Saved data entries:

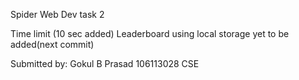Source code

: Spider Web Dev task 2

Time limit (10 sec added)
Leaderboard using local storage yet to be added(next commit)

Submitted by:
Gokul B Prasad
106113028
CSE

- WHAT YOU WILL DO:
Repeat each line of the records exactly. Do not include the pictures.

- TASK OUTPUT:
Source code

: Spider Web Dev task 2

Time limit (10 sec added)
Leaderboard using local storage yet to be added(next commit)

Submitted by:
Gokul B Prasad
106113028
CSE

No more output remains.